▸ **Records contained in a dataset**
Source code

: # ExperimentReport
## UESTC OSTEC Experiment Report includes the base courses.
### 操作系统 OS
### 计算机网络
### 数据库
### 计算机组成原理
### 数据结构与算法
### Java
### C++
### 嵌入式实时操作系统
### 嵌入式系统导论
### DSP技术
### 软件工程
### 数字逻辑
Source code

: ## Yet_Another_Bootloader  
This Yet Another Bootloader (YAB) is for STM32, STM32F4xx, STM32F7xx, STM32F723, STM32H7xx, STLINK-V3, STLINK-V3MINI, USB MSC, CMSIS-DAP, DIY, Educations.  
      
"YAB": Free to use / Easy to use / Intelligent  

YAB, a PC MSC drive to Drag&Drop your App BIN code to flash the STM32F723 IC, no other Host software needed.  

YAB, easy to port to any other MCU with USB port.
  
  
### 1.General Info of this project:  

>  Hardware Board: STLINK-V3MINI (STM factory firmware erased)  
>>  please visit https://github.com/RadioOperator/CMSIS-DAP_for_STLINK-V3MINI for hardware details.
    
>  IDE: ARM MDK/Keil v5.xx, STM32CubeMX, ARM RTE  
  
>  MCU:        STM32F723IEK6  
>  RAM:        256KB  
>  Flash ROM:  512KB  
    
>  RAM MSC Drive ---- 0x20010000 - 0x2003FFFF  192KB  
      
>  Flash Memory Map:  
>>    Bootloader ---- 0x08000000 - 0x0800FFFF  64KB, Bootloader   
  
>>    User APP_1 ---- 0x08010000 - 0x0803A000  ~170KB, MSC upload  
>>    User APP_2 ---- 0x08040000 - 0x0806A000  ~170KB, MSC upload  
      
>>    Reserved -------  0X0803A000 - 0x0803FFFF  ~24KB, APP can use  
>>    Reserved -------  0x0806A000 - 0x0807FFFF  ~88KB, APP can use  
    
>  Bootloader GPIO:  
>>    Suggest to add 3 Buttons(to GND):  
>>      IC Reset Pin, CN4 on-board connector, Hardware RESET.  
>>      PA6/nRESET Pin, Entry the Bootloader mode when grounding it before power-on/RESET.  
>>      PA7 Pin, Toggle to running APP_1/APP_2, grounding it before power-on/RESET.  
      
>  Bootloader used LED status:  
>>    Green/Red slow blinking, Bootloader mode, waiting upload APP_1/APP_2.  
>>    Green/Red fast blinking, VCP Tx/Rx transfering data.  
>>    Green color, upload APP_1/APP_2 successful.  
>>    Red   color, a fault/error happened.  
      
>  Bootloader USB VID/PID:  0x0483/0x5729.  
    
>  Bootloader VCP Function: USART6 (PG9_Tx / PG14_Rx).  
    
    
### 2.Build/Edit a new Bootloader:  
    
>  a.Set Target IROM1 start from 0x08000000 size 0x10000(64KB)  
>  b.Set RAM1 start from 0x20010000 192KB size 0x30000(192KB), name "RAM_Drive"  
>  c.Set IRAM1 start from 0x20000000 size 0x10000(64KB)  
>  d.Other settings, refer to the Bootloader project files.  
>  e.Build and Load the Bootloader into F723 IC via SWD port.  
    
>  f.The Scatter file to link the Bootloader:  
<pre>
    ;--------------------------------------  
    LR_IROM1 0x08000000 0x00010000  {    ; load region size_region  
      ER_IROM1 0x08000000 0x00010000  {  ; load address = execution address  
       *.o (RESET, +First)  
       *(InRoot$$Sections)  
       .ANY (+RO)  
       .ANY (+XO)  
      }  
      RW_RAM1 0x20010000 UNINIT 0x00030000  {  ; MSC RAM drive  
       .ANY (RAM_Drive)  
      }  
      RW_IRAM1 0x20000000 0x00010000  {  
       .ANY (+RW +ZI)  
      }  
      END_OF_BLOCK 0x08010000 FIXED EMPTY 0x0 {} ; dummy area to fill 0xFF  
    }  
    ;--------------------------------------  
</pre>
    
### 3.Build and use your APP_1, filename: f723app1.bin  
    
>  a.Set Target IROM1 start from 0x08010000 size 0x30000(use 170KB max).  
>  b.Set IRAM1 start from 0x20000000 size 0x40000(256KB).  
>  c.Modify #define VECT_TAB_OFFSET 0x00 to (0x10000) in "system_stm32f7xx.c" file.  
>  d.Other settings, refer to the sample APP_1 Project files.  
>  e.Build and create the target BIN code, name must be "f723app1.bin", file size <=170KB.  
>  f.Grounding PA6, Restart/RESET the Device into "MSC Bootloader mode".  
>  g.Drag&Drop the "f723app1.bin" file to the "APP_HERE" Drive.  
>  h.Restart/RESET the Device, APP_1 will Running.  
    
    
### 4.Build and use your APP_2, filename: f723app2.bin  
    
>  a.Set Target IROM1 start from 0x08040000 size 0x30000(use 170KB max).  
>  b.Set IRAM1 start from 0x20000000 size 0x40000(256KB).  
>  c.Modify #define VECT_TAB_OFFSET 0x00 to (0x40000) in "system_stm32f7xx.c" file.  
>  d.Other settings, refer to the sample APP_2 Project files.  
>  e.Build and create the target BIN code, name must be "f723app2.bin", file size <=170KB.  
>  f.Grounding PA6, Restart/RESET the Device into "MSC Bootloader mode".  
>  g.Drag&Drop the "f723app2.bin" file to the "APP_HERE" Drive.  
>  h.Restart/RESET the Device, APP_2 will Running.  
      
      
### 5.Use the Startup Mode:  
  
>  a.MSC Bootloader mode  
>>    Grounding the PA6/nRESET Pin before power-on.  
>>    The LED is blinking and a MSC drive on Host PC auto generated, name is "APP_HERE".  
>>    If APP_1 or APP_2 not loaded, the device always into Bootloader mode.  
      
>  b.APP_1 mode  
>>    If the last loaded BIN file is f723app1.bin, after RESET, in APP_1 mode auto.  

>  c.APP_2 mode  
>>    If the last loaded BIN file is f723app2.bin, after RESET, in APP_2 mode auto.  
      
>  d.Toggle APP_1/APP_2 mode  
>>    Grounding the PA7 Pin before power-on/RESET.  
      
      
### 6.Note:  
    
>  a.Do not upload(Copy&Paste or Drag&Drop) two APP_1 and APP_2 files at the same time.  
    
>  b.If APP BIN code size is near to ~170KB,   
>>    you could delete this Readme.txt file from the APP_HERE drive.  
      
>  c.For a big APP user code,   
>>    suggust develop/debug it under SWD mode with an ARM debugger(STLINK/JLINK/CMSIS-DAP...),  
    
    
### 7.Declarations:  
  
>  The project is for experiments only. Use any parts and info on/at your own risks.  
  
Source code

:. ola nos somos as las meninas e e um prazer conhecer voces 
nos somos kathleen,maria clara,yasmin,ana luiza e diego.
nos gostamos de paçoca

▸ **Task requirements**
Retype all the data, changing nothing.

▸ **Written solution**
Source code

: # ExperimentReport
## UESTC OSTEC Experiment Report includes the base courses.
### 操作系统 OS
### 计算机网络
### 数据库
### 计算机组成原理
### 数据结构与算法
### Java
### C++
### 嵌入式实时操作系统
### 嵌入式系统导论
### DSP技术
### 软件工程
### 数字逻辑
Source code

: ## Yet_Another_Bootloader  
This Yet Another Bootloader (YAB) is for STM32, STM32F4xx, STM32F7xx, STM32F723, STM32H7xx, STLINK-V3, STLINK-V3MINI, USB MSC, CMSIS-DAP, DIY, Educations.  
      
"YAB": Free to use / Easy to use / Intelligent  

YAB, a PC MSC drive to Drag&Drop your App BIN code to flash the STM32F723 IC, no other Host software needed.  

YAB, easy to port to any other MCU with USB port.
  
  
### 1.General Info of this project:  

>  Hardware Board: STLINK-V3MINI (STM factory firmware erased)  
>>  please visit https://github.com/RadioOperator/CMSIS-DAP_for_STLINK-V3MINI for hardware details.
    
>  IDE: ARM MDK/Keil v5.xx, STM32CubeMX, ARM RTE  
  
>  MCU:        STM32F723IEK6  
>  RAM:        256KB  
>  Flash ROM:  512KB  
    
>  RAM MSC Drive ---- 0x20010000 - 0x2003FFFF  192KB  
      
>  Flash Memory Map:  
>>    Bootloader ---- 0x08000000 - 0x0800FFFF  64KB, Bootloader   
  
>>    User APP_1 ---- 0x08010000 - 0x0803A000  ~170KB, MSC upload  
>>    User APP_2 ---- 0x08040000 - 0x0806A000  ~170KB, MSC upload  
      
>>    Reserved -------  0X0803A000 - 0x0803FFFF  ~24KB, APP can use  
>>    Reserved -------  0x0806A000 - 0x0807FFFF  ~88KB, APP can use  
    
>  Bootloader GPIO:  
>>    Suggest to add 3 Buttons(to GND):  
>>      IC Reset Pin, CN4 on-board connector, Hardware RESET.  
>>      PA6/nRESET Pin, Entry the Bootloader mode when grounding it before power-on/RESET.  
>>      PA7 Pin, Toggle to running APP_1/APP_2, grounding it before power-on/RESET.  
      
>  Bootloader used LED status:  
>>    Green/Red slow blinking, Bootloader mode, waiting upload APP_1/APP_2.  
>>    Green/Red fast blinking, VCP Tx/Rx transfering data.  
>>    Green color, upload APP_1/APP_2 successful.  
>>    Red   color, a fault/error happened.  
      
>  Bootloader USB VID/PID:  0x0483/0x5729.  
    
>  Bootloader VCP Function: USART6 (PG9_Tx / PG14_Rx).  
    
    
### 2.Build/Edit a new Bootloader:  
    
>  a.Set Target IROM1 start from 0x08000000 size 0x10000(64KB)  
>  b.Set RAM1 start from 0x20010000 192KB size 0x30000(192KB), name "RAM_Drive"  
>  c.Set IRAM1 start from 0x20000000 size 0x10000(64KB)  
>  d.Other settings, refer to the Bootloader project files.  
>  e.Build and Load the Bootloader into F723 IC via SWD port.  
    
>  f.The Scatter file to link the Bootloader:  
<pre>
    ;--------------------------------------  
    LR_IROM1 0x08000000 0x00010000  {    ; load region size_region  
      ER_IROM1 0x08000000 0x00010000  {  ; load address = execution address  
       *.o (RESET, +First)  
       *(InRoot$$Sections)  
       .ANY (+RO)  
       .ANY (+XO)  
      }  
      RW_RAM1 0x20010000 UNINIT 0x00030000  {  ; MSC RAM drive  
       .ANY (RAM_Drive)  
      }  
      RW_IRAM1 0x20000000 0x00010000  {  
       .ANY (+RW +ZI)  
      }  
      END_OF_BLOCK 0x08010000 FIXED EMPTY 0x0 {} ; dummy area to fill 0xFF  
    }  
    ;--------------------------------------  
</pre>
    
### 3.Build and use your APP_1, filename: f723app1.bin  
    
>  a.Set Target IROM1 start from 0x08010000 size 0x30000(use 170KB max).  
>  b.Set IRAM1 start from 0x20000000 size 0x40000(256KB).  
>  c.Modify #define VECT_TAB_OFFSET 0x00 to (0x10000) in "system_stm32f7xx.c" file.  
>  d.Other settings, refer to the sample APP_1 Project files.  
>  e.Build and create the target BIN code, name must be "f723app1.bin", file size <=170KB.  
>  f.Grounding PA6, Restart/RESET the Device into "MSC Bootloader mode".  
>  g.Drag&Drop the "f723app1.bin" file to the "APP_HERE" Drive.  
>  h.Restart/RESET the Device, APP_1 will Running.  
    
    
### 4.Build and use your APP_2, filename: f723app2.bin  
    
>  a.Set Target IROM1 start from 0x08040000 size 0x30000(use 170KB max).  
>  b.Set IRAM1 start from 0x20000000 size 0x40000(256KB).  
>  c.Modify #define VECT_TAB_OFFSET 0x00 to (0x40000) in "system_stm32f7xx.c" file.  
>  d.Other settings, refer to the sample APP_2 Project files.  
>  e.Build and create the target BIN code, name must be "f723app2.bin", file size <=170KB.  
>  f.Grounding PA6, Restart/RESET the Device into "MSC Bootloader mode".  
>  g.Drag&Drop the "f723app2.bin" file to the "APP_HERE" Drive.  
>  h.Restart/RESET the Device, APP_2 will Running.  
      
      
### 5.Use the Startup Mode:  
  
>  a.MSC Bootloader mode  
>>    Grounding the PA6/nRESET Pin before power-on.  
>>    The LED is blinking and a MSC drive on Host PC auto generated, name is "APP_HERE".  
>>    If APP_1 or APP_2 not loaded, the device always into Bootloader mode.  
      
>  b.APP_1 mode  
>>    If the last loaded BIN file is f723app1.bin, after RESET, in APP_1 mode auto.  

>  c.APP_2 mode  
>>    If the last loaded BIN file is f723app2.bin, after RESET, in APP_2 mode auto.  
      
>  d.Toggle APP_1/APP_2 mode  
>>    Grounding the PA7 Pin before power-on/RESET.  
      
      
### 6.Note:  
    
>  a.Do not upload(Copy&Paste or Drag&Drop) two APP_1 and APP_2 files at the same time.  
    
>  b.If APP BIN code size is near to ~170KB,   
>>    you could delete this Readme.txt file from the APP_HERE drive.  
      
>  c.For a big APP user code,   
>>    suggust develop/debug it under SWD mode with an ARM debugger(STLINK/JLINK/CMSIS-DAP...),  
    
    
### 7.Declarations:  
  
>  The project is for experiments only. Use any parts and info on/at your own risks.  
  
Source code

:. ola nos somos as las meninas e e um prazer conhecer voces 
nos somos kathleen,maria clara,yasmin,ana luiza e diego.
nos gostamos de paçoca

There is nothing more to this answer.